Last month, Archstone-Smith Trust postponed until October its $US13.5 billion ($16.3 billion) sale to a group led by Tishman Speyer Properties. Mission West Properties, the owner of commercial buildings in Silicon Valley, said on August 13 that the company's $US1.8 billion sale might fail after a bank withdrew funding.
In recent years Southern California has emerged as one of America's top markets for real estate investment, with institutional and individual investors betting that its economic growth will continue to support property appreciation.
A Houston real estate investment trust paid $US287 million last month for the One Wilshire office building in Los Angeles and a local investor spent $US200 million to acquire Sunset-Gower Studios in Hollywood.
But the area is now feeling the same angst affecting the rest of the country.
Keeping the market alive were deep-pocket investors such as pension funds and insurance companies that could still obtain loans to buy expensive real estate, said Robert White, the president of Real Capital Analytics, which provides real estate data.
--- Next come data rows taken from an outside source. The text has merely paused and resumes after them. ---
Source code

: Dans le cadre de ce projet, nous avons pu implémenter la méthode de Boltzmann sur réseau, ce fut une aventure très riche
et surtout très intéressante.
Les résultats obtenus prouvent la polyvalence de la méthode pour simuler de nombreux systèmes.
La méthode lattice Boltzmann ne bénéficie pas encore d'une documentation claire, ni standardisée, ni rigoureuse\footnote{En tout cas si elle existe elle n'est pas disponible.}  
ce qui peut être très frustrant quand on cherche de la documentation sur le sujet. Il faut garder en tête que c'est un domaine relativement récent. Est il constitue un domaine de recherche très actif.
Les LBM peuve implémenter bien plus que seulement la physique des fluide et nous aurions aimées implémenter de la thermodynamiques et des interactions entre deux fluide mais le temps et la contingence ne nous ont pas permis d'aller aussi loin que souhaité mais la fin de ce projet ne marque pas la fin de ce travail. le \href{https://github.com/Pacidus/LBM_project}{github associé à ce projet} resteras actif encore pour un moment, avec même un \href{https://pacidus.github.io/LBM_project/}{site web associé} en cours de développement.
Nevertheless, the recent increases in the cost of borrowing money could make pending real estate purchases less profitable in the long term, prompting some buyers to walk away or to try to negotiate a lower price, he said.
"There has been a spike in the last 30 days of deals falling out of contract," Mr White said. "People planning to close deals last month got hesitant."
Many buyers were waiting, he said. If the market calmed in coming weeks and borrowing became easier, they would proceed with their purchases. If lenders were still wary of funding real estate deals, most buyers would have to decide whether to bale out or proceed and take a loss.
"There aren't a lot of pressured sellers out there. It's not like the residential market," Mr White said. "If they can't get their prices now, they can afford to wait. Probably a lot of assets just won't trade."